Since I did so much yesterday, today's plan consisted of one thing: House of Terror.
House of Terror |
I wasn't sure what to expect, other than a museum that explains the history of Hungary. The museum is on Andrassy ut and it has an unmissable outside entrance where they've created a cutout of the word "terror" that sticks out over the street from the roof. When the sun shines through the cutout, it prints "terror" on the building. I paid for the audio guide and they handed me a mini iPad (and headphones) with a cool app on it.
No photos are allowed inside, so here's the story as I saw and heard:
A central dictatorship wasn't working, there were food shortages and many other problems. There was rampant discrimination, kids were trained to be communists, even songs and holidays were changed.
People felt they had to whisper to talk and terror was in full effect. Religion was banned, and the government asked for reports where family members reported on each other for acting against the government. People hid weapons to be prepared to fight and 1000s were killed by the government for doing for doing that and other acts of sabotage. Many people were deported if they weren't killed.
The government forced people to farm the land. The government took most of the crop and only excess above the quota could be sold by the farmer.
They say mail was controlled and spied on. Propaganda was everywhere, bright colors and positive communist messages on radio, news, posters, etc. Religion was banned and replaced by all-knowing leaders. Faith was punished as a crime.
I'm walking through room after room of professionally designed layout that really makes you see and feel what it felt like during these times. Here's where it got intense...
They pack an elevator shoulder to shoulder. It goes down to the basement very very slowly while playing a video of a man describing how people were killed on Andrassy ut. Since we're packed in there, it heats up quickly with body heat, let alone the message we're hearing and experiencing.
It was then that I realized this is 60 Andrassy ut. This is the government building and jail where it all happened.
Then you're in the prison, the basement of the building. There are concrete tiny rooms, one room barely fit my shoulders, they said it was 60x57cm. There were 2 light bulbs at eye level and water at your feet. This cell was found in the year 2000.
Students led a change in the 50s, 1956 was their revolutionary war. The photos and videos were very sad, pure ruin, bridges under water, lots of dead people.
The museum rooms were beautiful. Especially the "room of tears", which was a dark room with thousands of backlit names on 4 walls around the room. There were tiny led lights on top of black sticks to represent candles and lives.

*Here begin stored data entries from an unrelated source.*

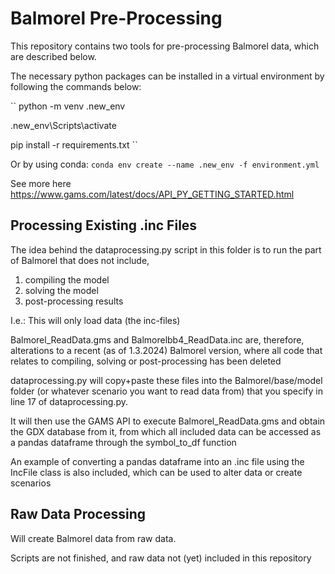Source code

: # Balmorel Pre-Processing

This repository contains two tools for pre-processing Balmorel data, which are described below.

The necessary python packages can be installed in a virtual environment by following the commands below:

``
python -m venv .new_env

.new_env\Scripts\activate

pip install -r requirements.txt
``

Or by using conda:
``
	conda env create --name .new_env -f environment.yml
``

See more here
https://www.gams.com/latest/docs/API_PY_GETTING_STARTED.html

## Processing Existing .inc Files
The idea behind the dataprocessing.py script in this folder is to run the part of Balmorel that does not include, 
  1) compiling the model
  2) solving the model
  3) post-processing results

I.e.: This will only load data (the inc-files)

Balmorel_ReadData.gms and Balmorelbb4_ReadData.inc are, therefore, alterations to a recent (as of 1.3.2024) Balmorel version, where all code that relates to compiling, solving or post-processing has been deleted  

dataprocessing.py will copy+paste these files into the Balmorel/base/model folder (or whatever scenario you want to read data from) that you specify in line 17 of dataprocessing.py.

It will then use the GAMS API to execute Balmorel_ReadData.gms and obtain the GDX database from it, from which all included data can be accessed as a pandas dataframe through the symbol_to_df function

An example of converting a pandas dataframe into an .inc file using the IncFile class is also included, which can be used to alter data or create scenarios


## Raw Data Processing
Will create Balmorel data from raw data.

Scripts are not finished, and raw data not (yet) included in this repository
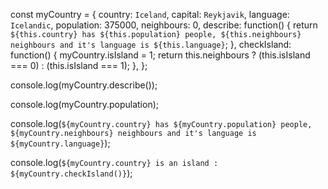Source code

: const myCountry = {
    country: `Iceland`,
    capital: `Reykjavik`,
    language: `Icelandic`,
    population: 375000,
    neighbours: 0,
    describe: function() {
        return `${this.country} has ${this.population} people, ${this.neighbours} neighbours and it's language is ${this.language}`;
    },
    checkIsland: function() {
        myCountry.isIsland = 1;
        return this.neighbours ? (this.isIsland === 0) : (this.isIsland === 1);
    },
};

console.log(myCountry.describe());

console.log(myCountry.population);

console.log(`${myCountry.country} has ${myCountry.population} people, ${myCountry.neighbours} neighbours and it's language is ${myCountry.language}`);

console.log(`${myCountry.country} is an island : ${myCountry.checkIsland()}`);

1989 is when the last soviet advisors left. 1991 soviet troops were gone. This museum opened on Feb 25, 2002.
I left the building with several tears beading up.
Walking outside, the street felt different, in fact the world felt a little different. So many parallels to things that still happen today, whether in politics or somewhat in business (in a much different way of course).
Things felt a little different |
As I think about it, there wasn't a happy ending, more like a cautious, "and that's where we are now".